The challenges a Baal Teshuva faces are real but they weren’t studied enough in order to provide information that would help them with what can be a difficult process. An Immigrant goes through a similar process adapting a new country, language and culture and there’s a common denominator between them. We will discuss the stages an immigrant goes through on his way to integrating into his new society and use those stages to describe what a Baal Teshuva feels going through similar stages.

Stage one, ‘the great lights’, the sparkle of the culture you are trying to integrate into. An Italian comes to America and learns the language. He wants to know all about American culture and picks up all the slangs and nuances he can. He is enamored with this new culture and wants very badly to integrate into it. This stage will last for a few years and then the next stage will begin.

Stage 2, is the stage of ‘dissonance’ in which memories and past needs resurface and a person starts to wonder what his true identity really is. This experience of being torn between two identities is internally unsettling. The society around him reminds him that despite his efforts at integration he is still different. His kids aren’t accepted in schools or he needs to face acceptance committees to be accepted into a school or neighborhood.

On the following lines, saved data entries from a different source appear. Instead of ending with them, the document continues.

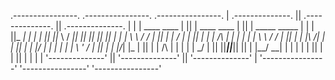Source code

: 
 .----------------.  .----------------.  .----------------. 
| .--------------. || .--------------. || .--------------. |
| | ____   ____  | || | ____    ____ | || | _____  _____ | |
| ||_  _| |_  _| | || ||_   \  /   _|| || ||_   _||_   _|| |
| |  \ \   / /   | || |  |   \/   |  | || |  | | /\ | |  | |
| |   \ \ / /    | || |  | |\  /| |  | || |  | |/  \| |  | |
| |    \ ' /     | || | _| |_\/_| |_ | || |  |   /\   |  | |
| |     \_/      | || ||_____||_____|| || |  |__/  \__|  | |
| |              | || |              | || |              | |
| '--------------' || '--------------' || '--------------' |
 '----------------'  '----------------'  '----------------' 

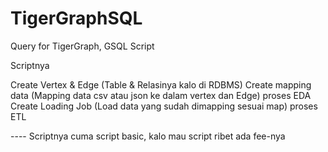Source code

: # TigerGraphSQL
Query for TigerGraph, GSQL Script

Scriptnya

Create Vertex & Edge (Table & Relasinya kalo di RDBMS)
Create mapping data (Mapping data csv atau json ke dalam vertex dan Edge) proses EDA
Create Loading Job (Load data yang sudah dimapping sesuai map) proses ETL


---- Scriptnya cuma script basic, kalo mau script ribet ada fee-nya
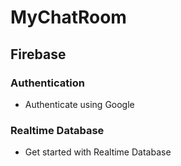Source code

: # MyChatRoom

## Firebase

### Authentication
- Authenticate using Google

### Realtime Database
- Get started with Realtime Database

The third stage is the opposition stage in which he is disgusted with the perceived hypocrisy he must put up with in this new society. The ‘have a nice day’ is empty of content and life seems superficial. He begins to long for other immigrants like him from his country that can identify with him and what he is going through. He wants to laugh with them and sing the songs they used to. He is smitten with a wave of nostalgia for what was.
Unfortunately many get stuck in this third stage and don’t move forward to full integration. Someone healthy will move on to stage four.

Stage four is called the stage of balance or equilibrium in which he may take a visit to his old country with his family. Reality will show him it wasn’t all roses in his home country otherwise he’d never had thought to leave. He will discover parts of him that are from the old country and parts of him from the new country and he will seek to balance out who he is now; a newly created combination of old and new that he created for himself and his family. He sees the world as something more complex and not in terms of black and white absolute terms and gets to stage five.

Stage five is the stage of harmony where his newly created self finds its expression with the old and the new harmonizing and complementing each other and assisting him to cope in the new life he and his family forged for themselves from a strong sense of who they are.
This is a model of what happens to immigrants who want to integrate into a new country and society and this model also applies to Baalei Teshuva who actually go through the same thing.

You may argue that it’s not so, Baalei teshuva don’t have that much upheaval? I’ll tell you that I myself moved from Ra’anana to Bnei Brak it’s only a 15 ride. They speak Hebrew in both places and I stayed in the same country. So you’d think it’s all the same, right?  But truth is that coming from Ra’anana to a culture where Torah scholarship is a supreme value and people are very learned and you have Shabbat and character development was a very big change to adjust to and a Baal Teshuva with all his enthusiasm will still go through all 5 stages before becoming really at peace with himself.